# Tires and tubes JD850, JD870, JD950, JD970 - - 5.00-15



## bmaverick (Feb 20, 2014)

Other than that cheap Carlisle brand that rots out too soon, what other 2WD front tire and tube makes are reliable, durable and long lasting? 

From word-of-mouth, the Alliance 303 has an awesome following. But, for my size, it's sold-out everywhere or it's now 3X the price. I can find 6.00-14 all day long though. ugh. This brand is owned by Yokohama. 

I looked into the Firestones as Harvey began his company making rubber tractor tires. The cost for one is $20 more than the Hemi Quad cab tires at $188 each. 

Also didn't want tires and tubes made in China. Those see a life of 1 or 2 years for the tube and maybe 5 years for the tire. 

Came across BKT selling Ag tires here. They are India based. India has good rubber resources. Ever see a new Mahindra or Mitsubishi with the tires looking so fresh and the smell will tickle your noise because it's just that potent. 

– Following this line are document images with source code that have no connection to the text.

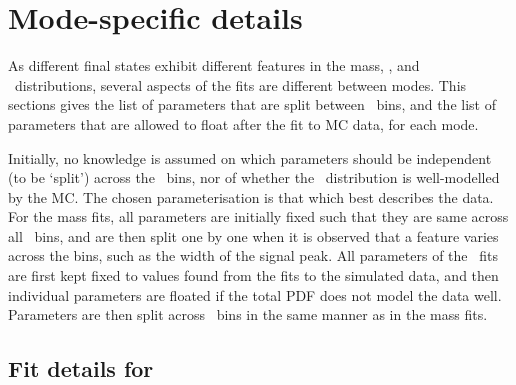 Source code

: \section{Mode-specific details}
\label{chap:prod:fitting:details}

As different final states exhibit different features in the mass, \deltam, and 
\lnipchisq\ distributions, several aspects of the fits are different between 
modes.
This sections gives the list of parameters that are split between \pTy\ bins, 
and the list of parameters that are allowed to float after the fit to \ac{MC} 
data, for each mode.

Initially, no knowledge is assumed on which parameters should be independent 
(to be `split') across the \pTy\ bins, nor of whether the \lnipchisq\ 
distribution is well-modelled by the \ac{MC}.
The chosen parameterisation is that which best describes the data.
For the mass fits, all parameters are initially fixed such that they are same 
across all \pTy\ bins, and are then split one by one when it is observed that a 
feature varies across the bins, such as the width of the signal peak.
All parameters of the \lnipchisq\ fits are first kept fixed to values found 
from the fits to the simulated data, and then individual parameters are floated 
if the total PDF does not model the data well.
Parameters are then split across \pTy\ bins in the same manner as in the mass 
fits.

\subsection{Fit details for \PDzero}
\label{chap:prod:fitting:details:D0ToKpi}

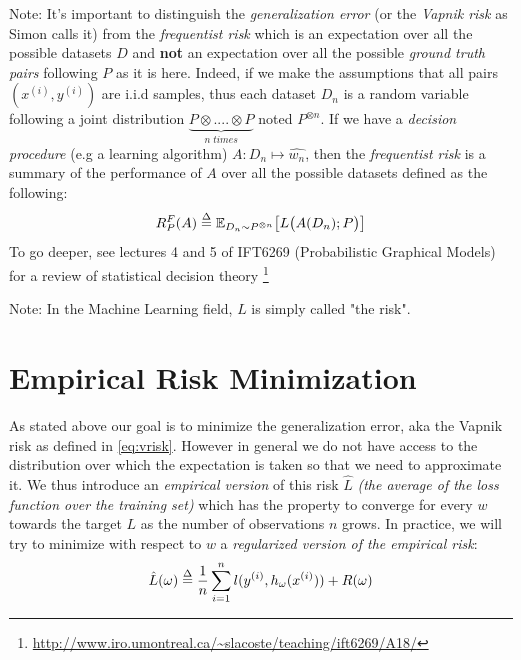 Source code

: \begin{paragraph}
{Note:} It's important to distinguish the \textit{generalization error} (or the
\textit{Vapnik risk} as Simon calls it) from the \textit{frequentist risk}
which is an expectation over all the possible datasets $D$ and \textbf{not} an
expectation over all the possible \textit{ground truth pairs} following $P$ as
it is here. Indeed, if we make the assumptions that all pairs $(x^{(i)},
y^{(i)})$ are i.i.d samples, thus each dataset $D_n$ is a random variable
following a joint distribution $\underbrace{P \otimes.... \otimes P}_{n \;
times}$ noted $P^{\otimes n}$. If we have a \textit{decision procedure} (e.g a
learning algorithm) $A: D_n \mapsto \hat{w_n}$, then the \textit{frequentist
risk} is a summary of the performance of $A$ over all the possible datasets
defined as the following:
\begin{equation}
R_P^F(A) \mathrel{\stackrel{\Delta}{=}} \mathbb{E}_{D_n \sim P^{\otimes n}} \big[L\big(A(D_n);P \big)\big]
\end{equation}
To go deeper, see lectures 4 and 5 of IFT6269 (Probabilistic Graphical Models) for a review of statistical decision theory%
\footnote{\url{http://www.iro.umontreal.ca/~slacoste/teaching/ift6269/A18/}}
\end{paragraph}
\begin{paragraph}
{Note:} In the Machine Learning field, $L$ is simply called "the risk".
\end{paragraph}

\section{Empirical Risk Minimization}
As stated above our goal is to minimize the generalization error, aka the
Vapnik risk as defined in \eqref{eq:vrisk}. However in general we do not have
access to the distribution over which the expectation is taken so that we need
to approximate it. We thus introduce an \textit{empirical version} of this risk
$\hat{L}$ \textit{(the average of the loss function over the training set)}
which has the property to converge for every $w$ towards the target $L$ as the
number of observations $n$ grows. In practice, we will try to minimize with
respect to $w$ a \textit{regularized version of the empirical risk}:
\begin{equation}
    \hat L(\omega) \mathrel{\stackrel{\Delta}{=}} \frac{1}{n}\sum_{i=1}^n l(y^{(i)},h_{\omega}(x^{(i)}))
    + R(\omega) \label{eq:erm}
\end{equation} 

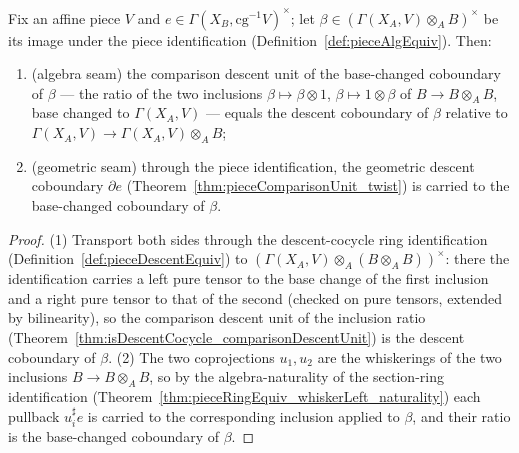 \begin{theorem}
  \label{thm:geomCoboundary_seams}
  \leanok
  Fix an affine piece \(V\) and \(e \in \Gamma(X_B, \mathrm{cg}^{-1}V)^{\times}\); let \(\beta \in
  (\Gamma(X_A, V) \otimes_A B)^{\times}\) be its image under the piece identification
  (Definition~\ref{def:pieceAlgEquiv}). Then:
  \begin{enumerate}
    \item \textup{(algebra seam)} the comparison descent unit of the base-changed coboundary of
      \(\beta\) --- the ratio of the two inclusions \(\beta \mapsto \beta \otimes 1\), \(\beta
      \mapsto 1 \otimes \beta\) of \(B \to B \otimes_A B\), base changed to \(\Gamma(X_A, V)\) ---
      equals the descent coboundary of \(\beta\) relative to \(\Gamma(X_A, V) \to \Gamma(X_A, V)
      \otimes_A B\);
    \item \textup{(geometric seam)} through the piece identification, the geometric descent coboundary
      \(\partial e\) (Theorem~\ref{thm:pieceComparisonUnit_twist}) is carried to the base-changed
      coboundary of \(\beta\).
  \end{enumerate}
\end{theorem}
\begin{proof}
  \leanok
  (1) Transport both sides through the descent-cocycle ring identification
  (Definition~\ref{def:pieceDescentEquiv}) to \((\Gamma(X_A, V) \otimes_A (B \otimes_A B))^{\times}\):
  there the identification carries a left pure tensor to the base change of the first inclusion and a
  right pure tensor to that of the second (checked on pure tensors, extended by bilinearity), so the
  comparison descent unit of the inclusion ratio (Theorem~\ref{thm:isDescentCocycle_comparisonDescentUnit})
  is the descent coboundary of \(\beta\). (2) The two coprojections \(u_1, u_2\) are the whiskerings
  of the two inclusions \(B \to B \otimes_A B\), so by the algebra-naturality of the section-ring
  identification (Theorem~\ref{thm:pieceRingEquiv_whiskerLeft_naturality}) each pullback \(u_i^{\sharp}
  e\) is carried to the corresponding inclusion applied to \(\beta\), and their ratio is the
  base-changed coboundary of \(\beta\).
\end{proof}

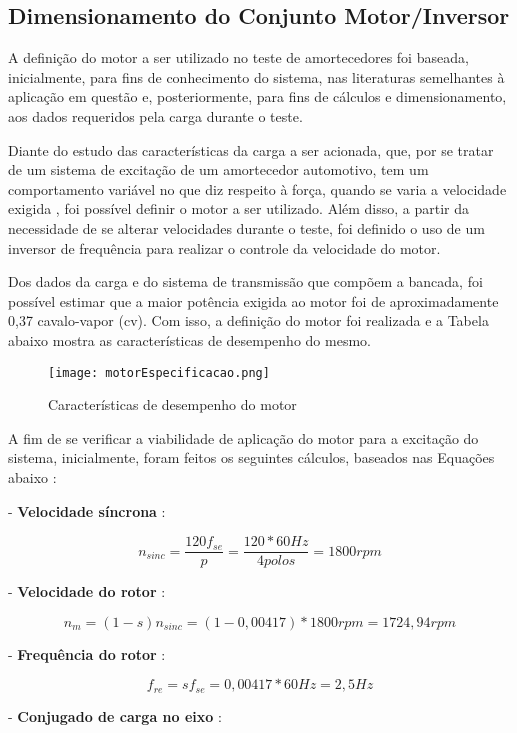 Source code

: \subsection{Dimensionamento do Conjunto Motor/Inversor}

	A definição do motor a ser utilizado no teste de amortecedores foi baseada, inicialmente, para fins de conhecimento do sistema, nas literaturas \cite{Duarte}\cite{Vandresen} semelhantes à aplicação em questão e, posteriormente, para fins de cálculos e dimensionamento, aos dados requeridos pela carga durante o teste. 
	
	Diante do estudo das características da carga a ser acionada, que, por se tratar de um sistema de excitação de um amortecedor automotivo, tem um comportamento variável no que diz respeito à força, quando se varia a velocidade exigida \cite{Duarte}, foi possível definir o motor a ser utilizado. Além disso, a partir da necessidade de se alterar velocidades durante o teste, foi definido o uso de um inversor de frequência para realizar o controle da velocidade do motor.
	
	Dos dados da carga e do sistema de transmissão que compõem a bancada, foi possível estimar que a maior potência exigida ao motor foi de aproximadamente 0,37 cavalo-vapor (cv). Com isso, a definição do motor foi realizada e a Tabela abaixo mostra as características de desempenho do mesmo.

	\newpage
	\begin{figure}[!h]
		\centering
		\texttt{[image: motorEspecificacao.png]}
		\caption[Características de desempenho do motor]{Características de desempenho do motor \cite{Voges}}
		\label{motorEspecificacao}
	\end{figure}

	A fim de se verificar a viabilidade de aplicação do motor para a excitação do sistema, inicialmente, foram feitos os seguintes cálculos, baseados nas Equações abaixo \cite{Chapman}:

	- \textbf{Velocidade síncrona} :

	$$ n_{sinc} = \frac{120f_{se}}{p} = \frac{120*60Hz}{4 polos} = 1800rpm $$

	- \textbf{Velocidade do rotor} :

	$$ n_{m} = (1 - s)n_{sinc} = (1 - 0,00417) * 1800rpm = 1724,94rpm $$

	- \textbf{Frequência do rotor} :

	$$ f_{re} = sf_{se} = 0,00417 * 60Hz = 2,5Hz $$

	- \textbf{Conjugado de carga no eixo} :

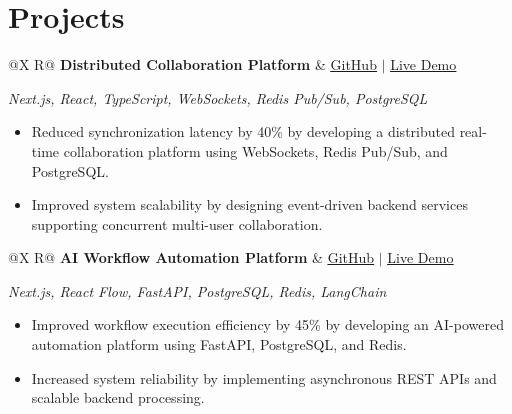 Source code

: \documentclass[a4paper,10pt]{article}
\newcommand{\ulink}[2]{\href{#1}{\uline{#2}}}
\newcommand{\subheading}[1]{{\color[HTML]{0A0A0A}\fontsize{12}{14}\selectfont\bfseries #1}}
\newcommand{\techstack}[1]{{\color[HTML]{5C5C5C}\fontsize{10.5}{12.5}\selectfont\itshape #1}}
\newcommand{\meta}[1]{{\color[HTML]{5C5C5C}\fontsize{10.5}{12.5}\selectfont #1}}
\begin{document}
\vspace{4pt}

\section{Projects}
\vspace{3pt}

\begin{tabularx}{\linewidth}{@{}X R@{}}
  \subheading{Distributed Collaboration Platform} &
  \meta{\ulink{https://github.com/su-jin1425/distributed-collaboration-platform}{GitHub} $|$ \ulink{https://distributed-collaboration-platform.vercel.app}{Live Demo}}
\end{tabularx}
\vspace{1pt}
\techstack{Next.js, React, TypeScript, WebSockets, Redis Pub/Sub, PostgreSQL}
\begin{itemize}[nosep, leftmargin=1.5em, itemsep=2pt, topsep=3pt]
  \item {\color[HTML]{0A0A0A}\fontsize{11}{15}\selectfont Reduced synchronization latency by 40\% by developing a distributed real-time collaboration platform using WebSockets, Redis Pub/Sub, and PostgreSQL.}
  \item {\color[HTML]{0A0A0A}\fontsize{11}{15}\selectfont Improved system scalability by designing event-driven backend services supporting concurrent multi-user collaboration.}
\end{itemize}

\vspace{6pt}

\begin{tabularx}{\linewidth}{@{}X R@{}}
  \subheading{AI Workflow Automation Platform} &
  \meta{\ulink{https://github.com/su-jin1425/ai-workflow-automation-platform}{GitHub} $|$ \ulink{https://ai-workflow-automation-platform.vercel.app}{Live Demo}}
\end{tabularx}
\vspace{1pt}
\techstack{Next.js, React Flow, FastAPI, PostgreSQL, Redis, LangChain}
\begin{itemize}[nosep, leftmargin=1.5em, itemsep=2pt, topsep=3pt]
  \item {\color[HTML]{0A0A0A}\fontsize{11}{15}\selectfont Improved workflow execution efficiency by 45\% by developing an AI-powered automation platform using FastAPI, PostgreSQL, and Redis.}
  \item {\color[HTML]{0A0A0A}\fontsize{11}{15}\selectfont Increased system reliability by implementing asynchronous REST APIs and scalable backend processing.}
\end{itemize}
\end{document}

So, anyone here with experience owning BKT tires? 






Are you a human?







www.newegg.com





or 

Are you a human? 

As the saying goes, anyone ever kick those tires before? 

I really need to know .


----------



## BigT (Sep 15, 2014)

Good Morning Maverick,

For reference purposes, my old Ford 3610 tractor has 6.00-16 "Akuret" brand tires on the front. *Made in India*. They are 10-15 years old and still look good. I cannot remember where or when I got them.


----------



## bmaverick (Feb 20, 2014)

since making this post on the TF site, all of the ads are for - - - Ag tires.


----------